ACTIVITY:
Find every line in the records below that holds the word "question" and copy it.

DATASET ENTRIES Block Start

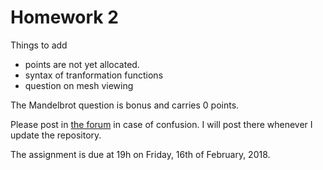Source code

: # Homework 2

Things to add
- points are not yet allocated.
- syntax of tranformation functions
- question on mesh viewing

The Mandelbrot question is bonus and carries 0 points.

Please post in [the forum](https://habibedu.facebook.com/groups/152374392055713/) in case of confusion. I will post there whenever I update the repository.

The assignment is due at 19h on Friday, 16th of February, 2018.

DATASET ENTRIES Block End

RESULT OF THIS TASK:
- question on mesh viewing
The Mandelbrot question is bonus and carries 0 points.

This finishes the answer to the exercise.